Mets weigh bullpen pecking order as they chase October
With a 1-0 lead in Game 1 of the wild-card series at Chavez Ravine, New York plans a bridge to Edwin Díaz while sorting its late-inning options.

In Game 1 of the National League wild-card series at Chavez Ravine, the Mets hold a 1-0 lead in the sixth as they assess who can hold the lead in the middle innings and bridge to Edwin Díaz. The question of which reliever can be trusted to preserve the advantage has taken on urgency in the final stretch of the season as New York searches for a bullpen pecking order that can support a run at October.
Nolan McLean shut down the Dodgers for 4 1/3 innings before trouble surfaced, and Tyler Rogers worked his way out of a jam to keep the score intact. The Dodgers’ bottom of the order — switch-hitter Tommy Edman, righty Andy Pages and lefty Ben Rortvedt — was set to come up next, testing the Mets’ middle-relief plan as the club weighs its options for the rest of the game.

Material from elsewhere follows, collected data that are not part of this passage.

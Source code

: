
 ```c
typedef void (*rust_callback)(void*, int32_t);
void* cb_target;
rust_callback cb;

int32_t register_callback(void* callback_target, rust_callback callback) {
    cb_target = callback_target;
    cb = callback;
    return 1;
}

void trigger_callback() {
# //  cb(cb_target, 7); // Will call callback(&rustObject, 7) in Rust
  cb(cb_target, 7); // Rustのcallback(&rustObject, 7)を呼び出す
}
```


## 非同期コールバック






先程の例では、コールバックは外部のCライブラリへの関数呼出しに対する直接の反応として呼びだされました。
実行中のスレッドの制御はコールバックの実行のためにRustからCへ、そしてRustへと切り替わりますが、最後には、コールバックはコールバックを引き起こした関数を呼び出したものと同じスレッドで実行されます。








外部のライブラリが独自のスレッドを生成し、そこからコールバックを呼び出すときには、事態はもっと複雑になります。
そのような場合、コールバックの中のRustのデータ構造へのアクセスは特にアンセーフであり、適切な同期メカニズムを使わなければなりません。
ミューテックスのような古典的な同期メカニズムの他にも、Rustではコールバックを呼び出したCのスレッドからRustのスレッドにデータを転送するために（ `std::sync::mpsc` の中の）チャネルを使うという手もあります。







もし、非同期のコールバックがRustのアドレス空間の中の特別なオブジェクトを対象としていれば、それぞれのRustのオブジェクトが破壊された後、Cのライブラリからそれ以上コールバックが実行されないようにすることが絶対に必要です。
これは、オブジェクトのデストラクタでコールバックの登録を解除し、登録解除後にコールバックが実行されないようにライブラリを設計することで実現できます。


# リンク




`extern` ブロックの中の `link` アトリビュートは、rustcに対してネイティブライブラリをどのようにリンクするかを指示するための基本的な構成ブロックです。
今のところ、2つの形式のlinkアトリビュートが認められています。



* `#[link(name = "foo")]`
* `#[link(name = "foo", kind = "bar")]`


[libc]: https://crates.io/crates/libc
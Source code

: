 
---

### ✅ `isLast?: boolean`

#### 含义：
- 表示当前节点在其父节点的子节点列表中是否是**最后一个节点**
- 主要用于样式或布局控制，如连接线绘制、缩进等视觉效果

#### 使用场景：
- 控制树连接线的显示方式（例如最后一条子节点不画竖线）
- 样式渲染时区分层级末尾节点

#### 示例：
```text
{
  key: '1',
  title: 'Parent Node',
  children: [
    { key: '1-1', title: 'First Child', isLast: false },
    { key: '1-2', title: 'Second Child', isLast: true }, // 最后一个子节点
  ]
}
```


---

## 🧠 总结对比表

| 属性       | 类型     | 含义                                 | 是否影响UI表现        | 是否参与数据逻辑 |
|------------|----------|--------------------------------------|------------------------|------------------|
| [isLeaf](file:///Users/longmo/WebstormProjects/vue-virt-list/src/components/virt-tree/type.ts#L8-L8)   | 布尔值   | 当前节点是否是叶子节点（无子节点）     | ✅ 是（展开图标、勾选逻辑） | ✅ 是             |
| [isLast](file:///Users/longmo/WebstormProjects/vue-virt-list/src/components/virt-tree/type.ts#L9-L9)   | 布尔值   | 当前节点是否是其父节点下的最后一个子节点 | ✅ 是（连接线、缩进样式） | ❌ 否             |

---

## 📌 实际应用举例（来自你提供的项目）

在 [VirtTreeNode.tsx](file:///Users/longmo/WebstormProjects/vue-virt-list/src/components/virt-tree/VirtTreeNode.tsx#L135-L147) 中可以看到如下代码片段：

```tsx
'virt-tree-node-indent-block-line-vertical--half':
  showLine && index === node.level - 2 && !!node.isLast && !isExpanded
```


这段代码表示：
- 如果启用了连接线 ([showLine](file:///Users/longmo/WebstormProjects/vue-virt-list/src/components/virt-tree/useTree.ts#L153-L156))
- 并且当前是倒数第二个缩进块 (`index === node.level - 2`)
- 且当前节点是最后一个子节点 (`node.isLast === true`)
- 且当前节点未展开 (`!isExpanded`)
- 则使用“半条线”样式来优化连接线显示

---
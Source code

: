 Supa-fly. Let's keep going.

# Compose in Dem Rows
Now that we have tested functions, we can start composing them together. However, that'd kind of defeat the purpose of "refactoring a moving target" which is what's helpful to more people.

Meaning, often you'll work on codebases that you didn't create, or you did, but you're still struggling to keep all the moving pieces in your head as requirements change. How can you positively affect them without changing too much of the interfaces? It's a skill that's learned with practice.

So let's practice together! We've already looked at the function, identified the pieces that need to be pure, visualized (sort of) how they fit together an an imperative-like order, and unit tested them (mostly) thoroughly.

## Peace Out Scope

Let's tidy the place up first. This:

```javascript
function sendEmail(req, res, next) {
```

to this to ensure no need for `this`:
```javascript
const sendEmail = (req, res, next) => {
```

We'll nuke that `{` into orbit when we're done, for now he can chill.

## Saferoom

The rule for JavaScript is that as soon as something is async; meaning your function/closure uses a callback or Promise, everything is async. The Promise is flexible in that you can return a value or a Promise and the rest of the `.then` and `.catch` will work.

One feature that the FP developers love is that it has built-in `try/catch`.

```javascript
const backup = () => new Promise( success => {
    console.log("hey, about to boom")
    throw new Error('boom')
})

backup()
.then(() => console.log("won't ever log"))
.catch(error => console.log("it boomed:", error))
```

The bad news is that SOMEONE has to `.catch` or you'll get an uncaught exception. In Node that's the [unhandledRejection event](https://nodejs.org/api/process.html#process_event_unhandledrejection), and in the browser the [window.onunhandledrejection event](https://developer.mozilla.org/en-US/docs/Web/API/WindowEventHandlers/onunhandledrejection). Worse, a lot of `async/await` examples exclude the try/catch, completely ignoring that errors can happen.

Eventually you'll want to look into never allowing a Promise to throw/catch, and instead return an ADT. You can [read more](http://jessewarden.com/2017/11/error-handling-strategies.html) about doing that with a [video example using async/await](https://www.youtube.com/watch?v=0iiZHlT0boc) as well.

Carlos Mendoza has kept left-hander Brooks Raley in reserve for the top of the order and for Shohei Ohtani and Freddie Freeman, with the idea of saving his best arms for the late frames. Edwin Díaz is ready to take the ball from Raley and finish the final two innings if the Mets can cross the bridge to him.
The conversation around the Mets’ bullpen centers on reliability and sequencing, a theme that grows in importance as the team aims to secure a postseason berth. By design, Mendoza’s plan seeks to pair arms in ways that allow Díaz to close, while ensuring that the middle innings do not collapse the lead. The club’s evaluators want a clear pecking order that avoids ad hoc calls in high-leverage moments and aligns with the deeper bullpen options the roster has assembled this season. The ultimate goal is to reach October with a bullpen that can handle the lanes of work required in extra innings and late-game scenarios.
As the regular season winds down, the Mets are balancing short-term instincts with long-range needs, recognizing that any misstep in mid-inning management could derail a postseason bid. The hope is that a well-defined bridge crew will give Díaz the chance to do what he does best: finish games with a lead. The focus, for now, remains on incremental gains in the middle innings and a clearer sense of who will be trusted to hold a late lead when the calendar flips to October.